This is a complete edit of the question because I must have asked my question poorly based on the answers - so I will try to be more clear.
I have an object that I am trying to scrape. In my code used on my laptop I have no problems getting this to work. When I transfered over to Pythonanywhere I no longer could get the information I am looking for.
The code that works on my system is:
from urllib.request import urlopen
from selenium import webdriver
from selenium.webdriver.common.by import By
from selenium.webdriver.support.ui import WebDriverWait
from selenium.webdriver.support import expected_conditions as EC
from selenium.common.exceptions import NoSuchElementException
from selenium.common.exceptions import TimeoutException
from selenium.webdriver.common.keys import Keys
from bs4 import BeautifulSoup
import csv
import time
import re
#68 lines of code for another section of the site above this working well on my system and on pythonanywhere.

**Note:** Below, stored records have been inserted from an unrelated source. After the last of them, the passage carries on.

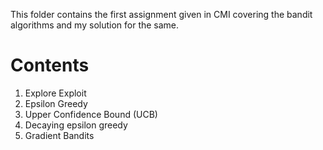 This folder contains the first assignment given in CMI covering the bandit algorithms and my solution for the same.

# Contents
1) Explore Exploit
2) Epsilon Greedy
3) Upper Confidence Bound (UCB)
4) Decaying epsilon greedy
5) Gradient Bandits
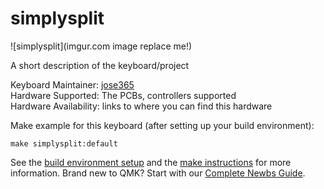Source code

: # simplysplit

![simplysplit](imgur.com image replace me!)

A short description of the keyboard/project

Keyboard Maintainer: [jose365](https://github.com/jose365sc)  
Hardware Supported: The PCBs, controllers supported  
Hardware Availability: links to where you can find this hardware

Make example for this keyboard (after setting up your build environment):

    make simplysplit:default

See the [build environment setup](https://docs.qmk.fm/#/getting_started_build_tools) and the [make instructions](https://docs.qmk.fm/#/getting_started_make_guide) for more information. Brand new to QMK? Start with our [Complete Newbs Guide](https://docs.qmk.fm/#/newbs).
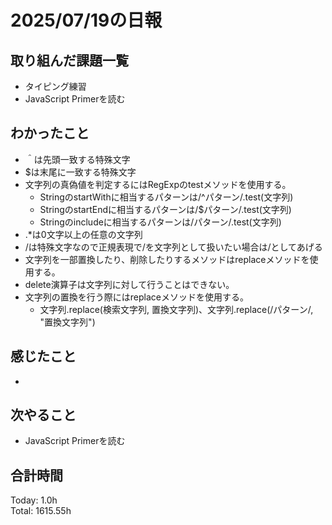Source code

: # 2025/07/19の日報
## 取り組んだ課題一覧
* タイピング練習
* JavaScript Primerを読む
## わかったこと 
* ＾は先頭一致する特殊文字
* $は末尾に一致する特殊文字
* 文字列の真偽値を判定するにはRegExpのtestメソッドを使用する。
  * StringのstartWithに相当するパターンは/^パターン/.test(文字列)
  * StringのstartEndに相当するパターンは/$パターン/.test(文字列)
  * Stringのincludeに相当するパターンは/パターン/.test(文字列)
* .*は0文字以上の任意の文字列
* /は特殊文字なので正規表現で/を文字列として扱いたい場合は\/としてあげる
* 文字列を一部置換したり、削除したりするメソッドはreplaceメソッドを使用する。
* delete演算子は文字列に対して行うことはできない。
* 文字列の置換を行う際にはreplaceメソッドを使用する。
  * 文字列.replace(検索文字列, 置換文字列)、文字列.replace(/パターン/, "置換文字列")                        
## 感じたこと
* 
## 次やること
* JavaScript Primerを読む
##  合計時間 
Today: 1.0h<br>
Total: 1615.55h
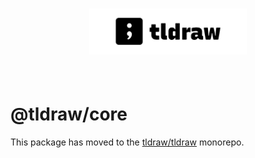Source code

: <div style="text-align: center; transform: scale(.5); color: black;">
  <img src="card-repo.png"/>
</div>

# @tldraw/core

This package has moved to the [tldraw/tldraw](https://github.com/tldraw/tldraw) monorepo.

pageSource = driver.page_source
bsObj = BeautifulSoup(pageSource)
try:
parcel_number = bsObj.find(id="mParcelnumbersitusaddress_mParcelNumber")
s_parcel_number =parcel_number.get_text()
except AttributeError as e:
s_parcel_number = "Parcel Number not found"
# same kind of code (all working) that gets 10 more pieces of data
# Tax Year
try:
pause = WebDriverWait(driver, 20).until(EC.presence_of_element_located((By.ID, "TaxesBalancePaymentCalculator")))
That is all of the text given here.